Mortgage intermediaries introduced an average of 24.5 mortgages in the first quarter of 2019, up by 6 per cent from 23 mortgages in Q4 2018 and by 10 per cent when compared to the same period last year.
Paragon’s latest Financial Adviser Confidence Tracking (FACT) Index revealed that current activity levels are close to the ten-year high of 25.2 mortgages recorded in the last quarter of 2015, and compares with a ten-year low of 13.8 mortgages in Q3 2009 in the midst of the global financial crisis.
Individual mortgage advisers introduced an average of 8.8 mortgages in the quarter – up by 16 per cent from 7.6 mortgages in Q4 2018 and by 11 per cent from Q1 2018 – the highest level of productivity achieved since the beginning of 2014.
According to Paragon, productivity was likely to have been bolstered by the growth in remortgaging, which has increased from 30 per cent of mortgage cases five years ago to over 40 per cent of mortgage business in Q1 2019.
Despite the busy first quarter, advisers anticipate a 1.5 per cent increase in mortgage business in Q2 2019 – a modest pick-up for the beginning of the traditionally strong, spring-summer period compared with previous years, Paragon found.

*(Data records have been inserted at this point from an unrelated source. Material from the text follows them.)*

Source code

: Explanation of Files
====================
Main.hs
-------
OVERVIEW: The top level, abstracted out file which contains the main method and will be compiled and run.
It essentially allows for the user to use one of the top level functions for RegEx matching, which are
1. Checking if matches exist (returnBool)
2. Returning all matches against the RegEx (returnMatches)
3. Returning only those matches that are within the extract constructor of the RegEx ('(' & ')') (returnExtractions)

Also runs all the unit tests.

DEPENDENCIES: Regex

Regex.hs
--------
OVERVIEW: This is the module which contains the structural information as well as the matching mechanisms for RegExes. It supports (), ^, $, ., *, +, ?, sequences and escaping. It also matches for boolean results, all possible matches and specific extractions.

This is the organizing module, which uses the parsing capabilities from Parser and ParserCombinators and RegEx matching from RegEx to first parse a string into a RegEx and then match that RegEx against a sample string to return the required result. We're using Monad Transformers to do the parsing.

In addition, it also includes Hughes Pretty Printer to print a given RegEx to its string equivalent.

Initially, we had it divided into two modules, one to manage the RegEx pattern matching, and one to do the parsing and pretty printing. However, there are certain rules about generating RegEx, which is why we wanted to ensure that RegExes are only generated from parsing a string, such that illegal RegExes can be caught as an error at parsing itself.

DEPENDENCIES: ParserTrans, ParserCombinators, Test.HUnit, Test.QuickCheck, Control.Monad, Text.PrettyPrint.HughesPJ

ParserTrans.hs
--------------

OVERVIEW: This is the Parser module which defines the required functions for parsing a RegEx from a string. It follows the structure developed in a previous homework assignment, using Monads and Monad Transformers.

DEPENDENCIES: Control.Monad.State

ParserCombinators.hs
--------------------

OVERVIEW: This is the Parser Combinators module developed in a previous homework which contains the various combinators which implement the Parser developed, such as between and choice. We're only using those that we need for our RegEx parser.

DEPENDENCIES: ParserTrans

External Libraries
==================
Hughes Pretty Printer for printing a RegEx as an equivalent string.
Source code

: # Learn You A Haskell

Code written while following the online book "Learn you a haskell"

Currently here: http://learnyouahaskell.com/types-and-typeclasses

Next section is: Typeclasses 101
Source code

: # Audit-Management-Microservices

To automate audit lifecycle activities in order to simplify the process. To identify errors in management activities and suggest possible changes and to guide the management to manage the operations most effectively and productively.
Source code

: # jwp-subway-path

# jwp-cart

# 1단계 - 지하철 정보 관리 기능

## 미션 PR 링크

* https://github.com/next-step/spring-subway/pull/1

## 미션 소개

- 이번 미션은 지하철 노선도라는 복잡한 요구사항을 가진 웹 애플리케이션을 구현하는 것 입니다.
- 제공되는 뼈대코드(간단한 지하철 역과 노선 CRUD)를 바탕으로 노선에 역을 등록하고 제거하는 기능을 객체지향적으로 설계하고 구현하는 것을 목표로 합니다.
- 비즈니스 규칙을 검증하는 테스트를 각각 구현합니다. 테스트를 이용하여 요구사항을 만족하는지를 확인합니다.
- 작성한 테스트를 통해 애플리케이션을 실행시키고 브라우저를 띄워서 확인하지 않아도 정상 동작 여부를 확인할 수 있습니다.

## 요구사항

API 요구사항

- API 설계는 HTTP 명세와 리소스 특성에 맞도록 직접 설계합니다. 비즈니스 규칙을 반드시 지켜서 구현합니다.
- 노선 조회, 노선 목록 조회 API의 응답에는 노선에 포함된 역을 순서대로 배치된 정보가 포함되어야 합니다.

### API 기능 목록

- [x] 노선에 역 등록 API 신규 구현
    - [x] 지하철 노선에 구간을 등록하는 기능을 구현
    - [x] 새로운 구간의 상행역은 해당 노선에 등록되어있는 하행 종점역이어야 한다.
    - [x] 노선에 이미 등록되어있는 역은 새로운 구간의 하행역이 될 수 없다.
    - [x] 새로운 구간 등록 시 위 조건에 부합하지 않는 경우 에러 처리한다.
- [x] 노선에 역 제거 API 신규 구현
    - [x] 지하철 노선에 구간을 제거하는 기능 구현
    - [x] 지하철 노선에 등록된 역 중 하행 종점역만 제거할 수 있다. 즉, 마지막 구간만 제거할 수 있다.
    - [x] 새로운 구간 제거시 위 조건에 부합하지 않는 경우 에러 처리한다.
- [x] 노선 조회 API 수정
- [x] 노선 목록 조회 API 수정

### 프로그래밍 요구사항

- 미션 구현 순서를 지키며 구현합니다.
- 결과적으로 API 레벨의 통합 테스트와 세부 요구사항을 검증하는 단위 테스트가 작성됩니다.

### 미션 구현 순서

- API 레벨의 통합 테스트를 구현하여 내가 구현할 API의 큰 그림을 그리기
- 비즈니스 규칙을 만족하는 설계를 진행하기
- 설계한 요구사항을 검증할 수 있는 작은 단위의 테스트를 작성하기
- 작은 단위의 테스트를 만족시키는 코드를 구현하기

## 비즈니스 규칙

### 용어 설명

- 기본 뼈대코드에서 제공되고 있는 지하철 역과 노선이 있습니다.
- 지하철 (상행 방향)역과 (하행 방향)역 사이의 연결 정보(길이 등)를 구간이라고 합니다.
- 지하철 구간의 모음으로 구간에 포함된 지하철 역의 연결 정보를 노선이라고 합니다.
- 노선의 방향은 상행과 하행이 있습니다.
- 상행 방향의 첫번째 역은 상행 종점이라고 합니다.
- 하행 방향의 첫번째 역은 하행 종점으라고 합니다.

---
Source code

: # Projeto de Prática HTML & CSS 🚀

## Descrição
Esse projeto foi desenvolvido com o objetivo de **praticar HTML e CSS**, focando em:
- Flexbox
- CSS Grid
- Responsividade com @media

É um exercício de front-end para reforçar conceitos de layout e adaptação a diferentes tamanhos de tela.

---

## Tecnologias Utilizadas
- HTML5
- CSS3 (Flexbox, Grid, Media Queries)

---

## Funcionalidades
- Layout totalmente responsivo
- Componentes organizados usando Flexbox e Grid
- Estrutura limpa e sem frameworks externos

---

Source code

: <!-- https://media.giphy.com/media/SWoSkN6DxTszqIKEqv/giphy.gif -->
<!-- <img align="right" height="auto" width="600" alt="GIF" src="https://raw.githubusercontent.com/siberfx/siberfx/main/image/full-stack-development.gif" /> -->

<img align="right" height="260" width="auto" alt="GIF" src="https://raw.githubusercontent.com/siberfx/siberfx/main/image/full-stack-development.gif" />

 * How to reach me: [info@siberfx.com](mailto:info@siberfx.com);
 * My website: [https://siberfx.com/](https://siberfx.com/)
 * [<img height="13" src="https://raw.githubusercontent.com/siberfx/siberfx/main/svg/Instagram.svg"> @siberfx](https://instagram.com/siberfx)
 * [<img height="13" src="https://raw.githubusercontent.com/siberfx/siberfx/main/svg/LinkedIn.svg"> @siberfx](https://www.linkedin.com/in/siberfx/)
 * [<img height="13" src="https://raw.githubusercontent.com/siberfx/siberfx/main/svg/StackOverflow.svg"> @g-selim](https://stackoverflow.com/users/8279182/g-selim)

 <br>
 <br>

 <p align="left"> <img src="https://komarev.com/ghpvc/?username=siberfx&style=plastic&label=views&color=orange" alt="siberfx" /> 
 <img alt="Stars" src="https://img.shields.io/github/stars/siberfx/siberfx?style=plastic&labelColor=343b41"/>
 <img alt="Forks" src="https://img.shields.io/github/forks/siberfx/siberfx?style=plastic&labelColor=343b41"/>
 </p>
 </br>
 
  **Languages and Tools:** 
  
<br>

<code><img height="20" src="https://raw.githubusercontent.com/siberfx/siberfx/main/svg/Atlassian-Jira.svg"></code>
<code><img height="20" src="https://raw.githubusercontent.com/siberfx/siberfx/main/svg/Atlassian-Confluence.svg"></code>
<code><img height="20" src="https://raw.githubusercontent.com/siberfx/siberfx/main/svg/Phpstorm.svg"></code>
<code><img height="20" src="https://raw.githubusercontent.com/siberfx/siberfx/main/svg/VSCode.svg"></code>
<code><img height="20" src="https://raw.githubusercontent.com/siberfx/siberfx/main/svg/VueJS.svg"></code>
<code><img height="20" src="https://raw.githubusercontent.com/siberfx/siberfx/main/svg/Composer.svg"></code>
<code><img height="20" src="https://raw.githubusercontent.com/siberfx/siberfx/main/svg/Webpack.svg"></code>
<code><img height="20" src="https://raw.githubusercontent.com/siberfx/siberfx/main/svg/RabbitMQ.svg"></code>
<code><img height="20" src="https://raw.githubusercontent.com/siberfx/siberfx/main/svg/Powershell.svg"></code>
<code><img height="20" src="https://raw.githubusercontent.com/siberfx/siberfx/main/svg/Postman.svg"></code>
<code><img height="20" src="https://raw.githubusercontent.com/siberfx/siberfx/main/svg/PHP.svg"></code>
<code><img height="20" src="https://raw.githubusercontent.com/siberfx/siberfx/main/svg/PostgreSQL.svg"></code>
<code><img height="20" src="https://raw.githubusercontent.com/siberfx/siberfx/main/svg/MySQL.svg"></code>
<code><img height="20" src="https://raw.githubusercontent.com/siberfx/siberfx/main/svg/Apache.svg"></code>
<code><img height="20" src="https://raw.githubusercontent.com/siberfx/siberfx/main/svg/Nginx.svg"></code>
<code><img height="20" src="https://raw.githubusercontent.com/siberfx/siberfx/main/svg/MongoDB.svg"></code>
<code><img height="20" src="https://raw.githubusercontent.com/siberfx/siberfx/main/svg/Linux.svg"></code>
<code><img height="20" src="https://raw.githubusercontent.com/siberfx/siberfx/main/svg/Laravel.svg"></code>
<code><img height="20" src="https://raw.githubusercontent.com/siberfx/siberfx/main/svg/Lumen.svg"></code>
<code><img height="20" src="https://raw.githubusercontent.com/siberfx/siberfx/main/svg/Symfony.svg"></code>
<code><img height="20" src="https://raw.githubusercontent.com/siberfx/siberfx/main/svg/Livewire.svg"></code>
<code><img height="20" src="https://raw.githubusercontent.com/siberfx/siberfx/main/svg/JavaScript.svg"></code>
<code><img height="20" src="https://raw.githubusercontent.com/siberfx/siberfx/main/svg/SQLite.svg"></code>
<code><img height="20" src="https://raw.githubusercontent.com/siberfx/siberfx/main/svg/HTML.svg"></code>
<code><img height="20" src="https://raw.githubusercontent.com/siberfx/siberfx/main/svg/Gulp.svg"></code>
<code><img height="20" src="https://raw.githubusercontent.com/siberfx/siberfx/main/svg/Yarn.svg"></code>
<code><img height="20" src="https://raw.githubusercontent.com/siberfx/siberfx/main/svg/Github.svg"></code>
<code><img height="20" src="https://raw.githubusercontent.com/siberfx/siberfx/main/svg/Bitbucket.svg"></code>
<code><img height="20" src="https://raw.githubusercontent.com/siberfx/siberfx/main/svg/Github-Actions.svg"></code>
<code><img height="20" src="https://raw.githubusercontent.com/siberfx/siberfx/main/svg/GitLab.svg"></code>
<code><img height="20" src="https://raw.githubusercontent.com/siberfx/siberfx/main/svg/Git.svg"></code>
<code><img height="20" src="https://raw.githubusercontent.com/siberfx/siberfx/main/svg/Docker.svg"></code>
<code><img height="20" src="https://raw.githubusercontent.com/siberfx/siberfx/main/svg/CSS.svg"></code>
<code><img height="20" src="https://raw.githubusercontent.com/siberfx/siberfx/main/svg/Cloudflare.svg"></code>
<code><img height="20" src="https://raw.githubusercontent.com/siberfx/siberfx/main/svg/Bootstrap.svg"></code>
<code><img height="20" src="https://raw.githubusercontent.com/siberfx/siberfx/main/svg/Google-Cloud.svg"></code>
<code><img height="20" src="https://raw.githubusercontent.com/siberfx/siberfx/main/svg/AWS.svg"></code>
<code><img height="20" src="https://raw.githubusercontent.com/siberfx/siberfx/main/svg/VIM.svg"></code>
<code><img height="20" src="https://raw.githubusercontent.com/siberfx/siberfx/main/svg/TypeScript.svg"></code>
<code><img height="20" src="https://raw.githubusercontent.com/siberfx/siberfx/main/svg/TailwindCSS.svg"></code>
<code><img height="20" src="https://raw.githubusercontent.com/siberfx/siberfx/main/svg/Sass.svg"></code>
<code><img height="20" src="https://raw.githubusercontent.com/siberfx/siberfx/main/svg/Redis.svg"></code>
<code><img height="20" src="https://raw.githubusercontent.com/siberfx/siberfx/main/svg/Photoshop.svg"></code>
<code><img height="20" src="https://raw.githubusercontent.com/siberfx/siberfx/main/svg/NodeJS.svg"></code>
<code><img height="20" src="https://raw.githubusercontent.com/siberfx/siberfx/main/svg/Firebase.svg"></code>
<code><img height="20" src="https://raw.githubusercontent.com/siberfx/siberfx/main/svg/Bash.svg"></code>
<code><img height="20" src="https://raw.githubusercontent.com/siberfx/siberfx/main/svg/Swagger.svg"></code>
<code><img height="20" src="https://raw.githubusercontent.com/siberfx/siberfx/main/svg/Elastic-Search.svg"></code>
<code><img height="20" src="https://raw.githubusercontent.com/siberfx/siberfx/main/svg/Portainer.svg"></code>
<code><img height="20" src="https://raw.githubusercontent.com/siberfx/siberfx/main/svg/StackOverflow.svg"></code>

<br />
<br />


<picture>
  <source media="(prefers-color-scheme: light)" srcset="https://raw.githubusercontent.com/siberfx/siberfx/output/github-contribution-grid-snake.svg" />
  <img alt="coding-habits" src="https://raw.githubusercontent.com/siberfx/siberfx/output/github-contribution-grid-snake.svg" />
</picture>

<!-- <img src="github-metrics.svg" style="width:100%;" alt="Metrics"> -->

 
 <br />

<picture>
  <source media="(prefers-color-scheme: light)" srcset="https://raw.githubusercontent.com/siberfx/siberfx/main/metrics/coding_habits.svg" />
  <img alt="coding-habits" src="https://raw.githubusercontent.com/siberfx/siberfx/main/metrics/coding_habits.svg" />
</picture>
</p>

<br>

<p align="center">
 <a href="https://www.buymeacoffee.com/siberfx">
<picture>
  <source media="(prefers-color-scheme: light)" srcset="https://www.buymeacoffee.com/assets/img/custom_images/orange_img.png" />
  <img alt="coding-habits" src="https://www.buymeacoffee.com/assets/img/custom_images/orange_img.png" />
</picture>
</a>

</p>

Commenting on the growth, Paragon managing director of mortgages John Heron said: “While home mover activity is subdued, low interest rates and an uncertain economic outlook are encouraging more customers to remortgage, lifting intermediary business and boosting productivity. Despite the current economic uncertainty, it’s encouraging to see mortgage intermediaries maintaining high activity levels.”